Judge Starr stated in the argument, "This is 'cold on the docks' unconstitutional. We come in the spirit of Barnette v. West Virginia, that school districts have the responsibility to obey the law."

In a Liberty Institute video about the "candy cane" case, Judge Starr said, "For over a half century, the Supreme Court and other courts have held that schoolchildren have constitutional rights, especially the rights of freedom of speech, freedom of conscience, and that's what's at stake here.

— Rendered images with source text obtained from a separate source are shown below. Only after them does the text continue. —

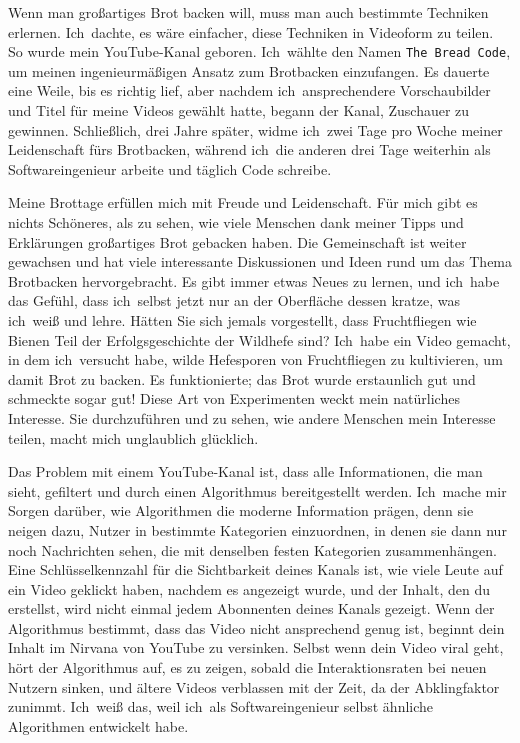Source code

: Wenn man großartiges Brot backen will, muss man auch bestimmte Techniken
erlernen. Ich~dachte, es wäre einfacher, diese Techniken in Videoform zu
teilen. So wurde mein YouTube-Kanal geboren. Ich~wählte den Namen
\texttt{The Bread Code}, um meinen ingenieurmäßigen Ansatz zum Brotbacken
einzufangen. Es dauerte eine Weile, bis es richtig lief, aber nachdem
ich~ansprechendere Vorschaubilder und Titel für meine Videos gewählt hatte,
begann der Kanal, Zuschauer zu gewinnen. Schließlich, drei Jahre später, widme
ich~zwei Tage pro Woche meiner Leidenschaft fürs Brotbacken, während ich~die
anderen drei Tage weiterhin als Softwareingenieur arbeite und täglich Code
schreibe.

Meine Brottage erfüllen mich mit Freude und Leidenschaft. Für mich gibt es
nichts Schöneres, als zu sehen, wie viele Menschen dank meiner Tipps und
Erklärungen großartiges Brot gebacken haben. Die Gemeinschaft ist weiter
gewachsen und hat viele interessante Diskussionen und Ideen rund um das Thema
Brotbacken hervorgebracht. Es gibt immer etwas Neues zu lernen, und
ich~habe das Gefühl, dass ich~selbst jetzt nur an der Oberfläche dessen
kratze, was ich~weiß und lehre. Hätten Sie sich jemals vorgestellt, dass
Fruchtfliegen wie Bienen Teil der Erfolgsgeschichte der Wildhefe sind?
Ich~habe ein Video gemacht, in dem ich~versucht habe, wilde Hefesporen von
Fruchtfliegen zu kultivieren, um damit Brot zu backen. Es funktionierte; das
Brot wurde erstaunlich gut und schmeckte sogar gut! Diese Art von Experimenten
weckt mein natürliches Interesse. Sie durchzuführen und zu sehen, wie andere
Menschen mein Interesse teilen, macht mich unglaublich glücklich.

Das Problem mit einem YouTube-Kanal ist, dass alle Informationen, die man
sieht, gefiltert und durch einen Algorithmus bereitgestellt werden.
Ich~mache mir Sorgen darüber, wie Algorithmen die moderne Information
prägen, denn sie neigen dazu, Nutzer in bestimmte Kategorien einzuordnen, in
denen sie dann nur noch Nachrichten sehen, die mit denselben festen Kategorien
zusammenhängen. Eine Schlüsselkennzahl für die Sichtbarkeit deines Kanals ist,
wie viele Leute auf ein Video geklickt haben, nachdem es angezeigt wurde, und
der Inhalt, den du erstellst, wird nicht einmal jedem Abonnenten deines Kanals
gezeigt. Wenn der Algorithmus bestimmt, dass das Video nicht ansprechend genug
ist, beginnt dein Inhalt im Nirvana von YouTube zu versinken. Selbst wenn dein
Video viral geht, hört der Algorithmus auf, es zu zeigen, sobald die
Interaktionsraten bei neuen Nutzern sinken, und ältere Videos verblassen mit
der Zeit, da der Abklingfaktor zunimmt. Ich~weiß das, weil ich~als
Softwareingenieur selbst ähnliche Algorithmen entwickelt habe.

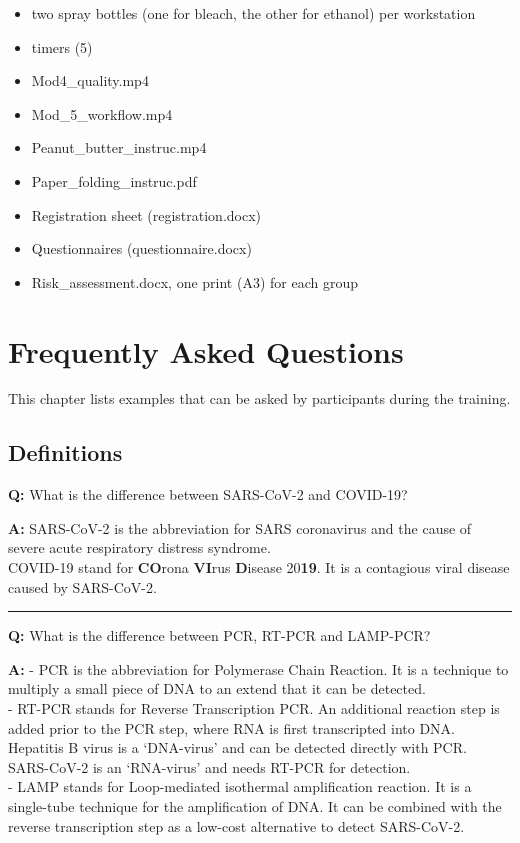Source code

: \documentclass[
]{book}
\begin{document}
\begin{itemize}
\item
  two spray bottles (one for bleach, the other for ethanol) per workstation
\item
  timers (5)
\item
  Mod4\_quality.mp4
\item
  Mod\_5\_workflow.mp4
\item
  Peanut\_butter\_instruc.mp4
\item
  Paper\_folding\_instruc.pdf
\item
  Registration sheet (registration.docx)
\item
  Questionnaires (questionnaire.docx)
\item
  Risk\_assessment.docx, one print (A3) for each group
\end{itemize}

\hypertarget{FAQ}{%
\chapter{Frequently Asked Questions}\label{FAQ}}

This chapter lists examples that can be asked by participants during the training.

\hypertarget{definitions}{%
\section{Definitions}\label{definitions}}

\textbf{Q:} What is the difference between SARS-CoV-2 and COVID-19?

\textbf{A:} SARS-CoV-2 is the abbreviation for SARS coronavirus and the cause of severe acute respiratory distress syndrome.\\
COVID-19 stand for \textbf{CO}rona \textbf{VI}rus \textbf{D}isease 20\textbf{19}. It is a contagious viral disease caused by SARS-CoV-2.

\begin{center}\rule{0.5\linewidth}{0.5pt}\end{center}

\textbf{Q:} What is the difference between PCR, RT-PCR and LAMP-PCR?

\textbf{A:} - PCR is the abbreviation for Polymerase Chain Reaction. It is a technique to multiply a small piece of DNA to an extend that it can be detected.\\
- RT-PCR stands for Reverse Transcription PCR. An additional reaction step is added prior to the PCR step, where RNA is first transcripted into DNA. Hepatitis B virus is a `DNA-virus' and can be detected directly with PCR. SARS-CoV-2 is an `RNA-virus' and needs RT-PCR for detection.\\
- LAMP stands for Loop-mediated isothermal amplification reaction. It is a single-tube technique for the amplification of DNA. It can be combined with the reverse transcription step as a low-cost alternative to detect SARS-CoV-2.
\end{document}
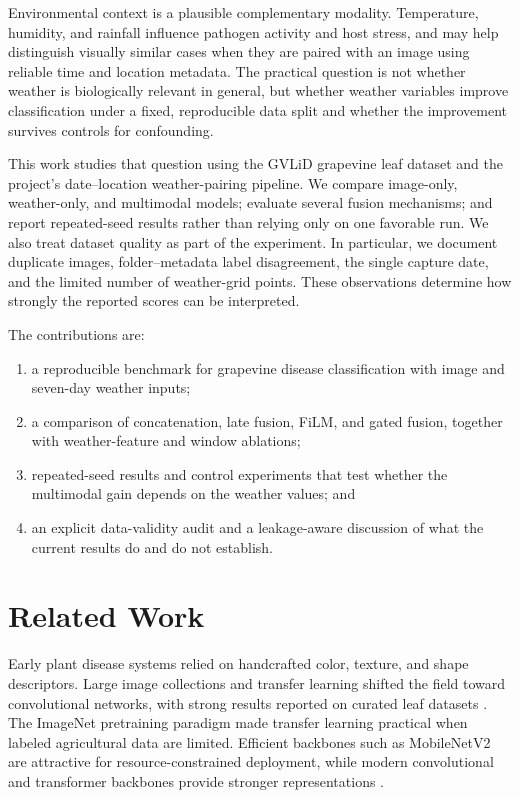 \documentclass[conference]{IEEEtran}
\begin{document}
Environmental context is a plausible complementary modality. Temperature, humidity, and rainfall influence pathogen activity and host stress, and may help distinguish visually similar cases when they are paired with an image using reliable time and location metadata. The practical question is not whether weather is biologically relevant in general, but whether weather variables improve classification under a fixed, reproducible data split and whether the improvement survives controls for confounding.

This work studies that question using the GVLiD grapevine leaf dataset and the project's date--location weather-pairing pipeline. We compare image-only, weather-only, and multimodal models; evaluate several fusion mechanisms; and report repeated-seed results rather than relying only on one favorable run. We also treat dataset quality as part of the experiment. In particular, we document duplicate images, folder--metadata label disagreement, the single capture date, and the limited number of weather-grid points. These observations determine how strongly the reported scores can be interpreted.

The contributions are:
\begin{enumerate}
    \item a reproducible benchmark for grapevine disease classification with image and seven-day weather inputs;
    \item a comparison of concatenation, late fusion, FiLM, and gated fusion, together with weather-feature and window ablations;
    \item repeated-seed results and control experiments that test whether the multimodal gain depends on the weather values; and
    \item an explicit data-validity audit and a leakage-aware discussion of what the current results do and do not establish.
\end{enumerate}

\section{Related Work}
Early plant disease systems relied on handcrafted color, texture, and shape descriptors. Large image collections and transfer learning shifted the field toward convolutional networks, with strong results reported on curated leaf datasets \cite{mohanty2016using,ferentinos2018deep,plantdoc}. The ImageNet pretraining paradigm \cite{imagenet} made transfer learning practical when labeled agricultural data are limited. Efficient backbones such as MobileNetV2 \cite{mobilenet} are attractive for resource-constrained deployment, while modern convolutional and transformer backbones provide stronger representations \cite{convnext,swin,vit}.
\end{document}

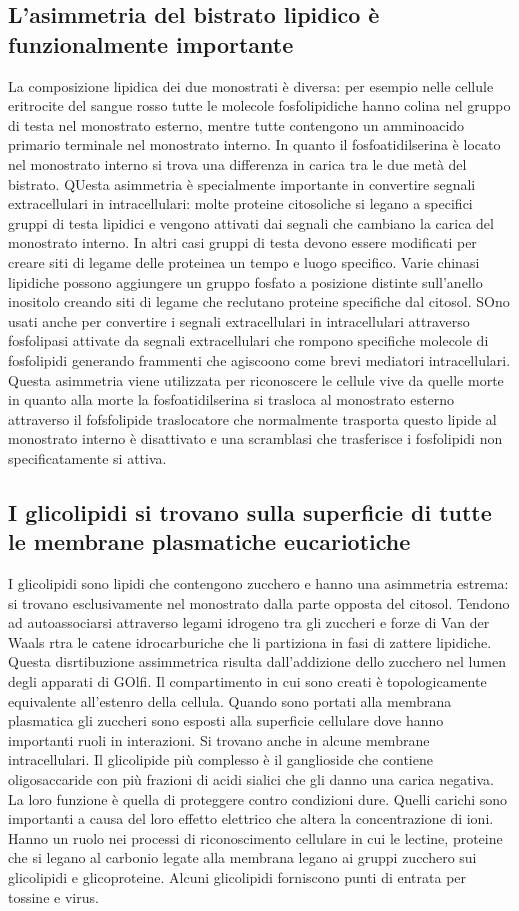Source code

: \subsection{L'asimmetria del bistrato lipidico \`e funzionalmente importante}
La composizione lipidica dei due monostrati \`e diversa: per esempio nelle cellule eritrocite del sangue rosso tutte le molecole fosfolipidiche hanno colina nel gruppo di testa nel 
monostrato esterno, mentre tutte contengono un amminoacido primario terminale nel monostrato interno. In quanto il fosfoatidilserina \`e locato nel monostrato interno si trova una
differenza in carica tra le due met\`a del bistrato. QUesta asimmetria \`e specialmente importante in convertire segnali extracellulari in intracellulari: molte proteine citosoliche
si legano a specifici gruppi di testa lipidici e vengono attivati dai segnali che cambiano la carica del monostrato interno. In altri casi gruppi di testa devono essere modificati per 
creare siti di legame delle proteinea un tempo e luogo specifico. Varie chinasi lipidiche possono aggiungere un gruppo fosfato a posizione distinte sull'anello inositolo creando siti
di legame che reclutano proteine specifiche dal citosol. SOno usati anche per convertire i segnali extracellulari in intracellulari attraverso fosfolipasi attivate da segnali 
extracellulari che rompono specifiche molecole di fosfolipidi generando frammenti che agiscoono come brevi mediatori intracellulari. Questa asimmetria viene utilizzata per riconoscere
le cellule vive da quelle morte in quanto alla morte la fosfoatidilserina si trasloca al monostrato esterno attraverso il fofsfolipide traslocatore che normalmente trasporta questo
lipide al monostrato interno \`e disattivato e una scramblasi che trasferisce i fosfolipidi non specificatamente si attiva.
\subsection{I glicolipidi si trovano sulla superficie di tutte le membrane plasmatiche eucariotiche}
I glicolipidi sono lipidi che contengono zucchero e hanno una asimmetria estrema: si trovano esclusivamente nel monostrato dalla parte opposta del citosol. Tendono ad autoassociarsi
attraverso legami idrogeno tra gli zuccheri e forze di Van der Waals rtra le catene idrocarburiche che li partiziona in fasi di zattere lipidiche. Questa disrtibuzione assimmetrica
risulta dall'addizione dello zucchero nel lumen degli apparati di GOlfi. Il compartimento in cui sono creati \`e topologicamente equivalente all'estenro della cellula. Quando sono 
portati alla membrana plasmatica gli zuccheri sono esposti alla superficie cellulare dove hanno importanti ruoli in interazioni. Si trovano anche in alcune membrane intracellulari. Il
glicolipide pi\`u complesso \`e il ganglioside che contiene oligosaccaride con pi\`u frazioni di acidi sialici che gli danno una carica negativa. La loro funzione \`e quella di 
proteggere contro condizioni dure. Quelli carichi sono importanti a causa del loro effetto elettrico che altera la concentrazione di ioni. Hanno un ruolo nei processi di riconoscimento
cellulare in cui le lectine, proteine che si legano al carbonio legate alla membrana legano ai gruppi zucchero sui glicolipidi e glicoproteine. Alcuni glicolipidi forniscono punti di 
entrata per tossine e virus.
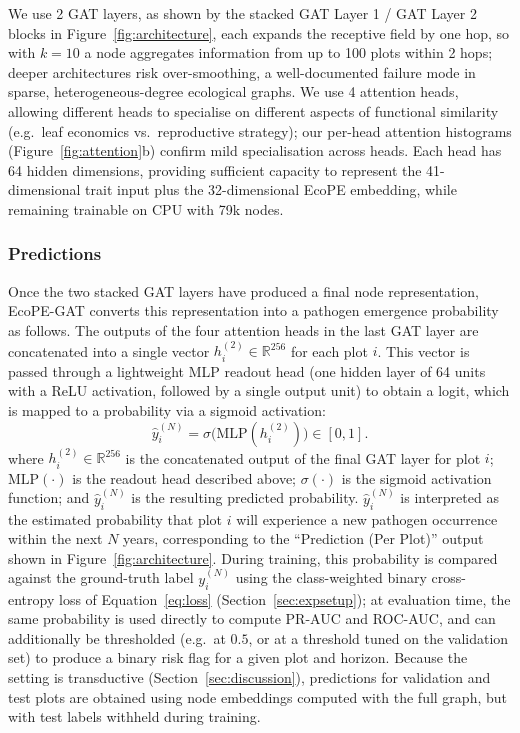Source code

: \documentclass[a4paper,fleqn]{cas-sc}
\begin{document}
\begin{itemize}[leftmargin=1.4em]
We use 2 GAT layers, as shown by the stacked GAT Layer 1 / GAT Layer 2 blocks in Figure~\ref{fig:architecture}, each expands the receptive field by one hop, so with $k=10$ a node aggregates information from up to 100 plots within 2 hops; deeper architectures risk over-smoothing, a well-documented failure mode in sparse, heterogeneous-degree ecological graphs. We use 4 attention heads, allowing different heads to specialise on different aspects of functional similarity (e.g.\ leaf economics vs.\ reproductive strategy); our per-head attention histograms (Figure~\ref{fig:attention}b) confirm mild specialisation across heads. Each head has 64 hidden dimensions, providing sufficient capacity to represent the 41-dimensional trait input plus the 32-dimensional EcoPE embedding, while remaining trainable on CPU with 79k nodes.

\end{itemize}

\subsubsection{Predictions}
\label{sec:predictions}

Once the two stacked GAT layers have produced a final node representation, EcoPE-GAT converts this representation into a pathogen emergence probability as follows. The outputs of the four attention heads in the last GAT layer are concatenated into a single vector $h_i^{(2)} \in \mathbb{R}^{256}$ for each plot $i$. This vector is passed through a lightweight MLP readout head (one hidden layer of 64 units with a ReLU activation, followed by a single output unit) to obtain a logit, which is mapped to a probability via a sigmoid activation:
\begin{equation}
\hat{y}_i^{(N)} = \sigma\big(\text{MLP}(h_i^{(2)})\big) \in [0,1].
\end{equation}
where $h_i^{(2)} \in \mathbb{R}^{256}$ is the concatenated output of the final GAT layer for plot $i$; $\text{MLP}(\cdot)$ is the readout head described above; $\sigma(\cdot)$ is the sigmoid activation function; and $\hat{y}_i^{(N)}$ is the resulting predicted probability. $\hat{y}_i^{(N)}$ is interpreted as the estimated probability that plot $i$ will experience a new pathogen occurrence within the next $N$ years, corresponding to the ``Prediction (Per Plot)'' output shown in Figure~\ref{fig:architecture}. During training, this probability is compared against the ground-truth label $y_i^{(N)}$ using the class-weighted binary cross-entropy loss of Equation~\eqref{eq:loss} (Section~\ref{sec:expsetup}); at evaluation time, the same probability is used directly to compute PR-AUC and ROC-AUC, and can additionally be thresholded (e.g.\ at $0.5$, or at a threshold tuned on the validation set) to produce a binary risk flag for a given plot and horizon. Because the setting is transductive (Section~\ref{sec:discussion}), predictions for validation and test plots are obtained using node embeddings computed with the full graph, but with test labels withheld during training.
\end{document}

And so a ruling to the effect that schoolchildren don't have those rights would really represent, in my view, a very significant departure from subtle law, and more than that, it just would give enormous power to schools and school districts in ways that are really incompatible with the spirit of liberty that informs a constitutional republic."

The Liberty Institute said that eight groups of diverse political views, from conservative groups to the ACLU, have filed briefs in support of the students.

Liberty Institute is a public policy and non-profit legal firm dedicated to protecting freedoms and strengthening families and specializes in First Amendment and Constitutional cases.

For more information, visit www.libertyinstitute.org.

Audio of the oral argument will be posted online at http://www.ca5.uscourts.gov/OralArgumentRecordings.aspx.

ABOUT BAYLOR PRESIDENT KEN STARR

A distinguished academician, lawyer, public servant and fifth-generation Texan, Judge Ken Starr began his service as Baylor University's president on June 1, 2010.

Starr has argued 36 cases before the U.S. Supreme Court, including 25 cases during his service as Solicitor General of the United States from 1989-93. He previously served as U.S. Circuit Judge for the District of Columbia Circuit from 1983-89, law clerk to Chief Justice Warren E. Burger from 1975-77 and law clerk to Fifth Circuit Judge David W. Dyer from 1973-74. He was appointed to serve as Independent Counsel for five investigations from 1994-99. He practiced law and was a partner at the firms of Gibson, Dunn & Crutcher LLP (1974-1981) and Kirkland & Ellis LLP (1993-2010).

Before joining Baylor, Starr served six years as dean and professor at the Pepperdine University School of Law, where he taught Current Constitutional Issues and Civil Procedure. He taught Constitutional Law for 13 years at New York University School of Law, George Mason University School of Law and Chapman Law School. He currently is The Louise L. Morrison Chair of Constitutional Law at Baylor Law School.

Starr earned his BA from George Washington University, an MA from Brown University and his JD from Duke University Law School.

Judge Starr has published more than 25 articles and authored a book in 2002, First Among Equals: The Supreme Court in American Life. His honors include the Attorney General's Award for Distinguished Service, the Edmund Randolph Award for Outstanding Service in the Department of Justice, the Jefferson Cup Award from the FBI, and the J. Reuben Clark Law Society 2005 Distinguished Service Award.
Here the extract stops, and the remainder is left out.